Or, dans la région, très peu de logements sont disponibles en ce moment. À Trois-Rivières, le taux d’inoccupation est de moins de 1%. À Shawinigan, il est passé d’environ 5% à 2% en un an et à La Tuque, de 8% à 5,5%.
«Il y a vraiment une détérioration de la situation, et la spéculation immobilière met aussi la pression sur les locataires les plus vulnérables, qui n’ont pas d’autre endroit où aller s’ils sont forcés de quitter leur logement», souligne Véronique Laflamme, porte-parole du Front d’action populaire en réaménagement urbain (FRAPRU).
Les pistes de solution
La journée de jeudi n’était que la première étape de la mobilisation que souhaite favoriser le Consortium pour la construction de davantage de logements sociaux. La coordonnatrice de l’organisme promet que d’autres rendez-vous suivront dans les prochains mois, afin de refaire le point sur les actions mises en place et pour en déterminer de nouvelles.
«Il faut ramener la personne au cœur des préoccupations. À Trois-Rivières, il est en train de se dessiner une politique d’habitation. Or, il faut s’assurer que l’on a vu tous les aspects, qu’il n’y ait aucun angle mort.
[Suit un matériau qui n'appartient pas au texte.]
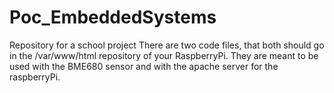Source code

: # Poc_EmbeddedSystems
Repository for a school project
There are two code files, that both should go in the /var/www/html repository of your RaspberryPi.
They are meant to be used with the BME680 sensor and with the apache server for the raspberryPi.

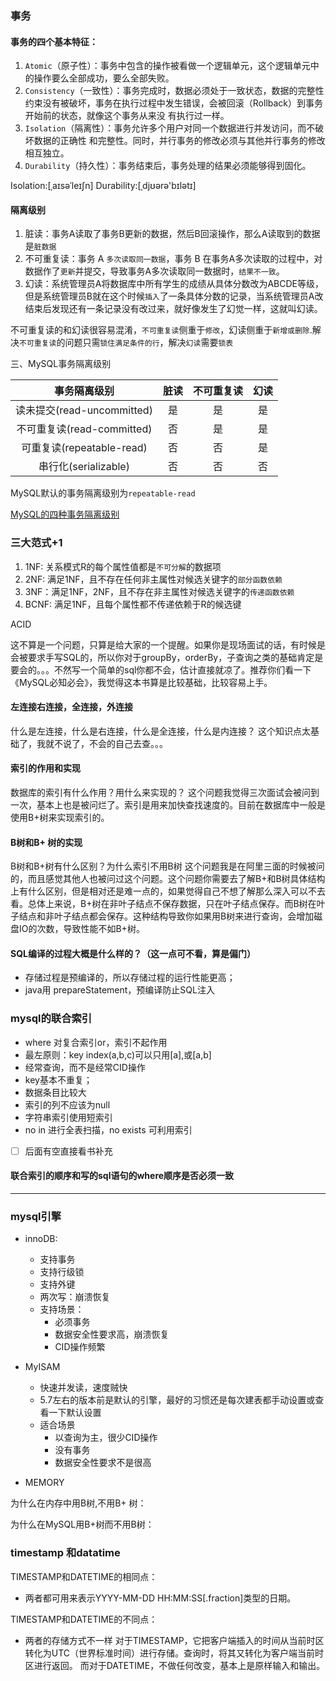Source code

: 

### 事务

#### 事务的四个基本特征：
1. `Atomic`（原子性）：事务中包含的操作被看做一个逻辑单元，这个逻辑单元中的操作要么全部成功，要么全部失败。
2. `Consistency`（一致性）：事务完成时，数据必须处于一致状态，数据的完整性约束没有被破坏，事务在执行过程中发生错误，会被回滚（Rollback）到事务开始前的状态，就像这个事务从来没    有执行过一样。
3. `Isolation`（隔离性）：事务允许多个用户对同一个数据进行并发访问，而不破坏数据的正确性 和完整性。同时，并行事务的修改必须与其他并行事务的修改相互独立。
4. `Durability`（持久性）：事务结束后，事务处理的结果必须能够得到固化。

Isolation:[ˌaɪsəˈleɪʃn]
Durability:[ˌdjʊərə'bɪlətɪ]


#### 隔离级别



1. 脏读：事务A读取了事务B更新的数据，然后B回滚操作，那么A读取到的数据是`脏数据`
2. 不可重复读：事务 A `多次读取同一数据`，事务 B 在事务A多次读取的过程中，对数据作了`更新`并提交，导致事务A多次读取同一数据时，`结果不一致`。
3. 幻读：系统管理员A将数据库中所有学生的成绩从具体分数改为ABCDE等级，但是系统管理员B就在这个时候`插入`了一条具体分数的记录，当系统管理员A改结束后发现还有一条记录没有改过来，就好像发生了幻觉一样，这就叫幻读。


不可重复读的和幻读很容易混淆，`不可重复读`侧重于`修改`，幻读侧重于`新增或删除`.解决`不可重复读`的问题只需`锁住满足条件的行`，解决`幻读`需要`锁表`


三、MySQL事务隔离级别

|事务隔离级别	|脏读	|不可重复读|	幻读
|:-:|:-:|:-:|:-:|
|读未提交(read-uncommitted)|是|是|是
|不可重复读(read-committed)|否|是|是
|可重复读(repeatable-read) |否|否|是
|串行化(serializable)      |否|否|否

MySQL默认的事务隔离级别为`repeatable-read`


[MySQL的四种事务隔离级别](https://www.cnblogs.com/huanongying/p/7021555.html)





### 三大范式+1

1. 1NF: 关系模式R的每个属性值都是`不可分解`的数据项
2. 2NF: 满足1NF，且不存在任何非主属性对候选关键字的`部分函数依赖`
3. 3NF：满足1NF，2NF，且不存在非主属性对候选关键字的`传递函数依赖`
4. BCNF: 满足1NF，且每个属性都不传递依赖于R的候选键





ACID


这不算是一个问题，只算是给大家的一个提醒。如果你是现场面试的话，有时候是会被要求手写SQL的，所以你对于groupBy，orderBy，子查询之类的基础肯定是要会的。。。不然写一个简单的sql你都不会，估计直接就凉了。推荐你们看一下《MySQL必知必会》，我觉得这本书算是比较基础，比较容易上手。

#### 左连接右连接，全连接，外连接

什么是左连接，什么是右连接，什么是全连接，什么是内连接？
这个知识点太基础了，我就不说了，不会的自己去查。。。



#### 索引的作用和实现

数据库的索引有什么作用？用什么来实现的？
这个问题我觉得三次面试会被问到一次，基本上也是被问烂了。索引是用来加快查找速度的。目前在数据库中一般是使用B+树来实现索引的。

#### B树和B+ 树的实现

B树和B+树有什么区别？为什么索引不用B树
这个问题我是在阿里三面的时候被问的，而且感觉其他人也被问过这个问题。这个问题你需要去了解B+和B树具体结构上有什么区别，但是相对还是难一点的，如果觉得自己不想了解那么深入可以不去看。总体上来说，B+树在非叶子结点不保存数据，只在叶子结点保存。而B树在叶子结点和非叶子结点都会保存。这种结构导致你如果用B树来进行查询，会增加磁盘IO的次数，导致性能不如B+树。



#### SQL编译的过程大概是什么样的？（这一点可不看，算是偏门）

+ 存储过程是预编译的，所以存储过程的运行性能更高；
+ java用 prepareStatement，预编译防止SQL注入






### mysql的联合索引

+ where 对复合索引or，索引不起作用
+ 最左原则：key index(a,b,c)可以只用[a],或[a,b]
+ 经常查询，而不是经常CID操作
+ key基本不重复；
+ 数据条目比较大
+ 索引的列不应该为null
+ 字符串索引使用短索引
+ no in 进行全表扫描，no exists 可利用索引


- [ ] 后面有空直接看书补充





####  联合索引的顺序和写的sql语句的where顺序是否必须一致

---


### mysql引擎

+ innoDB:
	* 支持事务
	* 支持行级锁
	* 支持外键
	* 两次写：崩溃恢复
	* 支持场景：
		+ 必须事务
		+ 数据安全性要求高，崩溃恢复
		+ CID操作频繁

+ MyISAM
	* 快速并发读，速度贼快
	* 5.7左右的版本前是默认的引擎，最好的习惯还是每次建表都手动设置或查看一下默认设置
	* 适合场景
		+ 以查询为主，很少CID操作
		+ 没有事务
		+ 数据安全性要求不是很高
+ MEMORY



为什么在内存中用B树,不用B+ 树：








为什么在MySQL用B+树而不用B树：

### timestamp 和datatime

TIMESTAMP和DATETIME的相同点：

+ 两者都可用来表示YYYY-MM-DD HH:MM:SS[.fraction]类型的日期。

TIMESTAMP和DATETIME的不同点：

+ 两者的存储方式不一样
对于TIMESTAMP，它把客户端插入的时间从当前时区转化为UTC（世界标准时间）进行存储。查询时，将其又转化为客户端当前时区进行返回。
而对于DATETIME，不做任何改变，基本上是原样输入和输出。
Il faut voir régionalement s’il y a des choses à travailler ensemble», plaide Mme Milot.
Parlant de Trois-Rivières, son maire et plusieurs de ses conseillers municipaux ont assisté aux activités de la journée. Parmi eux figurait Dany Carpentier, conseiller du district de Sainte-Marguerite. Celui-ci a exprimé sa déception de voir que la Ville n’a pas agi plus tôt, alors qu’il dit avoir tiré la sonnette d’alarme il y a belle lurette.
«Je suis gêné, parce qu’à Trois-Rivières, on a débloqué des fonds pour le logement social, mais rien ne bouge vraiment, alors que le 1er juillet arrive et qu’il va y avoir des gens qui se retrouveront sans toit. On donne des permis de construction, mais on n’a pas fixé d’objectifs de mixité, alors que d’autres villes ont mis des incitatifs pour la construction de logements sociaux, elles sont créatives», critique-t-il.
De son côté, Jean-Yves St-Arnaud dit aussi espérer que les acteurs pouvant intervenir sur la question du logement social vont cesser de «travailler en silo» pour plutôt «travailler ensemble». Il estime cependant que les municipalités sont freinées par Québec lorsque vient le temps de construire.
«La loi 103 a bloqué les municipalités qui veulent agrandir leur périmètre urbain. Elles se retrouvent limitées dans l’espace. Par exemple, à Louiseville, il n’y a pas de logement disponible. La Ville a des terrains sur lesquels on pourrait construire des logements, mais le ministère de l’Environnement nous bloque, parce qu’on n’est pas capable d’amener les égouts jusque là», illustre-t-il.
La journée de jeudi était organisée conjointement par le Consortium en développement social de la Mauricie, le Centre de recherche sociale appliquée et du comité régional en habitation. Une nouvelle journée de ce genre pourrait être organisée dans six à huit mois, indique-t-on.